> REQUIREMENT: Could you transcribe every record below exactly as written, leaving out any pictures?

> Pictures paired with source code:
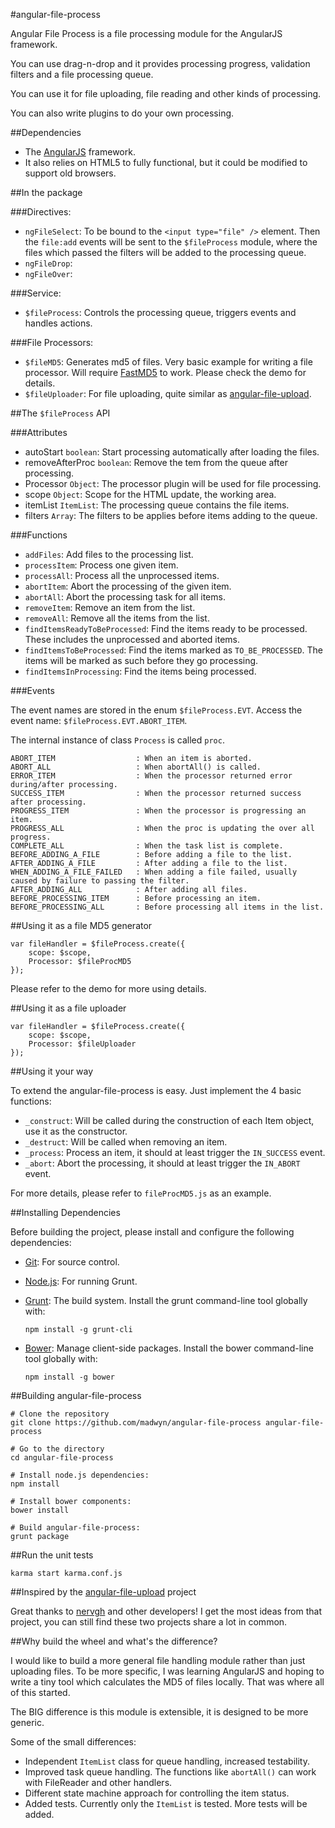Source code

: #angular-file-process

Angular File Process is a file processing module for the AngularJS framework.

You can use drag-n-drop and it provides processing progress, validation filters and a file processing queue.

You can use it for file uploading, file reading and other kinds of processing.

You can also write plugins to do your own processing.

##Dependencies

- The [AngularJS](https://github.com/angular/angular.js) framework.
- It also relies on HTML5 to fully functional, but it could be modified to support old browsers.

##In the package

###Directives:

- `ngFileSelect`: To be bound to the `<input type="file" />` element. Then the `file:add` events will be sent to the `$fileProcess` module, where the files which passed the filters will be added to the processing queue.
- `ngFileDrop`: 
- `ngFileOver`: 

###Service:

- `$fileProcess`: Controls the processing queue, triggers events and handles actions.

###File Processors:

- `$fileMD5`: Generates md5 of files. Very basic example for writing a file processor. Will require [FastMD5](https://github.com/iReal/FastMD5) to work. Please check the demo for details.
- `$fileUploader`: For file uploading, quite similar as [angular-file-upload](https://github.com/nervgh/angular-file-upload).

##The `$fileProcess` API

###Attributes
- autoStart `boolean`: Start processing automatically after loading the files.
- removeAfterProc `boolean`: Remove the tem from the queue after processing.
- Processor `Object`: The processor plugin will be used for file processing.
- scope `Object`: Scope for the HTML update, the working area.
- itemList `ItemList`: The processing queue contains the file items.
- filters `Array`: The filters to be applies before items adding to the queue.

###Functions

- `addFiles`: Add files to the processing list.
- `processItem`: Process one given item.
- `processAll`: Process all the unprocessed items.
- `abortItem`: Abort the processing of the given item.
- `abortAll`: Abort the processing task for all items.
- `removeItem`: Remove an item from the list.
- `removeAll`: Remove all the items from the list.
- `findItemsReadyToBeProcessed`: Find the items ready to be processed. These includes the unprocessed and aborted items.
- `findItemsToBeProcessed`: Find the items marked as `TO_BE_PROCESSED`. The items will be marked as such before they go processing.
- `findItemsInProcessing`: Find the items being processed.

###Events

The event names are stored in the enum `$fileProcess.EVT`. Access the event name: `$fileProcess.EVT.ABORT_ITEM`.

The internal instance of class `Process` is called `proc`.

    ABORT_ITEM                  : When an item is aborted.
    ABORT_ALL                   : When abortAll() is called.
    ERROR_ITEM                  : When the processor returned error during/after processing.
    SUCCESS_ITEM                : When the processor returned success after processing.
    PROGRESS_ITEM               : When the processor is progressing an item.
    PROGRESS_ALL                : When the proc is updating the over all progress.
    COMPLETE_ALL                : When the task list is complete.
    BEFORE_ADDING_A_FILE        : Before adding a file to the list.
    AFTER_ADDING_A_FILE         : After adding a file to the list.
    WHEN_ADDING_A_FILE_FAILED   : When adding a file failed, usually caused by failure to passing the filter.
    AFTER_ADDING_ALL            : After adding all files.
    BEFORE_PROCESSING_ITEM      : Before processing an item.
    BEFORE_PROCESSING_ALL       : Before processing all items in the list.


##Using it as a file MD5 generator

    var fileHandler = $fileProcess.create({
        scope: $scope,
        Processor: $fileProcMD5
    });

Please refer to the demo for more using details.

##Using it as a file uploader

    var fileHandler = $fileProcess.create({
        scope: $scope,
        Processor: $fileUploader
    });

##Using it your way

To extend the angular-file-process is easy. Just implement the 4 basic functions:

- `_construct`: Will be called during the construction of each Item object, use it as the constructor.
- `_destruct`: Will be called when removing an item.
- `_process`: Process an item, it should at least trigger the `IN_SUCCESS` event.
- `_abort`: Abort the processing, it should at least trigger the `IN_ABORT` event.

For more details, please refer to `fileProcMD5.js` as an example.

##Installing Dependencies

Before building the project, please install and configure the following dependencies:

- [Git](http://git-scm.com/): For source control.
- [Node.js](http://nodejs.org/): For running Grunt.
- [Grunt](http://gruntjs.com/): The build system. Install the grunt command-line tool globally with:

    `npm install -g grunt-cli`
    
- [Bower](http://bower.io/): Manage client-side packages. Install the bower command-line tool globally with:

    `npm install -g bower`

##Building angular-file-process

    # Clone the repository
    git clone https://github.com/madwyn/angular-file-process angular-file-process
    
    # Go to the directory
    cd angular-file-process
    
    # Install node.js dependencies:
    npm install
    
    # Install bower components:
    bower install
    
    # Build angular-file-process:
    grunt package

##Run the unit tests

    karma start karma.conf.js

##Inspired by the [angular-file-upload](https://github.com/nervgh/angular-file-upload) project

Great thanks to [nervgh](https://github.com/nervgh) and other developers! I get the most ideas from that project, you can still find these two projects share a lot in common.

##Why build the wheel and what's the difference?

I would like to build a more general file handling module rather than just uploading files. To be more specific, I was learning AngularJS and hoping to write a tiny tool which calculates the MD5 of files locally. That was where all of this started.

The BIG difference is this module is extensible, it is designed to be more generic.

Some of the small differences:

- Independent `ItemList` class for queue handling, increased testability.
- Improved task queue handling. The functions like `abortAll()` can work with FileReader and other handlers.
- Different state machine approach for controlling the item status.
- Added tests. Currently only the `ItemList` is tested. More tests will be added.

> OUTPUT OF THE TASK:
Source code

: #angular-file-process

Angular File Process is a file processing module for the AngularJS framework.

You can use drag-n-drop and it provides processing progress, validation filters and a file processing queue.

You can use it for file uploading, file reading and other kinds of processing.

You can also write plugins to do your own processing.

##Dependencies

- The [AngularJS](https://github.com/angular/angular.js) framework.
- It also relies on HTML5 to fully functional, but it could be modified to support old browsers.

##In the package

###Directives:

- `ngFileSelect`: To be bound to the `<input type="file" />` element. Then the `file:add` events will be sent to the `$fileProcess` module, where the files which passed the filters will be added to the processing queue.
- `ngFileDrop`: 
- `ngFileOver`: 

###Service:

- `$fileProcess`: Controls the processing queue, triggers events and handles actions.

###File Processors:

- `$fileMD5`: Generates md5 of files. Very basic example for writing a file processor. Will require [FastMD5](https://github.com/iReal/FastMD5) to work. Please check the demo for details.
- `$fileUploader`: For file uploading, quite similar as [angular-file-upload](https://github.com/nervgh/angular-file-upload).

##The `$fileProcess` API

###Attributes
- autoStart `boolean`: Start processing automatically after loading the files.
- removeAfterProc `boolean`: Remove the tem from the queue after processing.
- Processor `Object`: The processor plugin will be used for file processing.
- scope `Object`: Scope for the HTML update, the working area.
- itemList `ItemList`: The processing queue contains the file items.
- filters `Array`: The filters to be applies before items adding to the queue.

###Functions

- `addFiles`: Add files to the processing list.
- `processItem`: Process one given item.
- `processAll`: Process all the unprocessed items.
- `abortItem`: Abort the processing of the given item.
- `abortAll`: Abort the processing task for all items.
- `removeItem`: Remove an item from the list.
- `removeAll`: Remove all the items from the list.
- `findItemsReadyToBeProcessed`: Find the items ready to be processed. These includes the unprocessed and aborted items.
- `findItemsToBeProcessed`: Find the items marked as `TO_BE_PROCESSED`. The items will be marked as such before they go processing.
- `findItemsInProcessing`: Find the items being processed.

###Events

The event names are stored in the enum `$fileProcess.EVT`. Access the event name: `$fileProcess.EVT.ABORT_ITEM`.

The internal instance of class `Process` is called `proc`.

    ABORT_ITEM                  : When an item is aborted.
    ABORT_ALL                   : When abortAll() is called.
    ERROR_ITEM                  : When the processor returned error during/after processing.
    SUCCESS_ITEM                : When the processor returned success after processing.
    PROGRESS_ITEM               : When the processor is progressing an item.
    PROGRESS_ALL                : When the proc is updating the over all progress.
    COMPLETE_ALL                : When the task list is complete.
    BEFORE_ADDING_A_FILE        : Before adding a file to the list.
    AFTER_ADDING_A_FILE         : After adding a file to the list.
    WHEN_ADDING_A_FILE_FAILED   : When adding a file failed, usually caused by failure to passing the filter.
    AFTER_ADDING_ALL            : After adding all files.
    BEFORE_PROCESSING_ITEM      : Before processing an item.
    BEFORE_PROCESSING_ALL       : Before processing all items in the list.


##Using it as a file MD5 generator

    var fileHandler = $fileProcess.create({
        scope: $scope,
        Processor: $fileProcMD5
    });

Please refer to the demo for more using details.

##Using it as a file uploader

    var fileHandler = $fileProcess.create({
        scope: $scope,
        Processor: $fileUploader
    });

##Using it your way

To extend the angular-file-process is easy. Just implement the 4 basic functions:

- `_construct`: Will be called during the construction of each Item object, use it as the constructor.
- `_destruct`: Will be called when removing an item.
- `_process`: Process an item, it should at least trigger the `IN_SUCCESS` event.
- `_abort`: Abort the processing, it should at least trigger the `IN_ABORT` event.

For more details, please refer to `fileProcMD5.js` as an example.

##Installing Dependencies

Before building the project, please install and configure the following dependencies:

- [Git](http://git-scm.com/): For source control.
- [Node.js](http://nodejs.org/): For running Grunt.
- [Grunt](http://gruntjs.com/): The build system. Install the grunt command-line tool globally with:

    `npm install -g grunt-cli`
    
- [Bower](http://bower.io/): Manage client-side packages. Install the bower command-line tool globally with:

    `npm install -g bower`

##Building angular-file-process

    # Clone the repository
    git clone https://github.com/madwyn/angular-file-process angular-file-process
    
    # Go to the directory
    cd angular-file-process
    
    # Install node.js dependencies:
    npm install
    
    # Install bower components:
    bower install
    
    # Build angular-file-process:
    grunt package

##Run the unit tests

    karma start karma.conf.js

##Inspired by the [angular-file-upload](https://github.com/nervgh/angular-file-upload) project

Great thanks to [nervgh](https://github.com/nervgh) and other developers! I get the most ideas from that project, you can still find these two projects share a lot in common.

##Why build the wheel and what's the difference?

I would like to build a more general file handling module rather than just uploading files. To be more specific, I was learning AngularJS and hoping to write a tiny tool which calculates the MD5 of files locally. That was where all of this started.

The BIG difference is this module is extensible, it is designed to be more generic.

Some of the small differences:

- Independent `ItemList` class for queue handling, increased testability.
- Improved task queue handling. The functions like `abortAll()` can work with FileReader and other handlers.
- Different state machine approach for controlling the item status.
- Added tests. Currently only the `ItemList` is tested. More tests will be added.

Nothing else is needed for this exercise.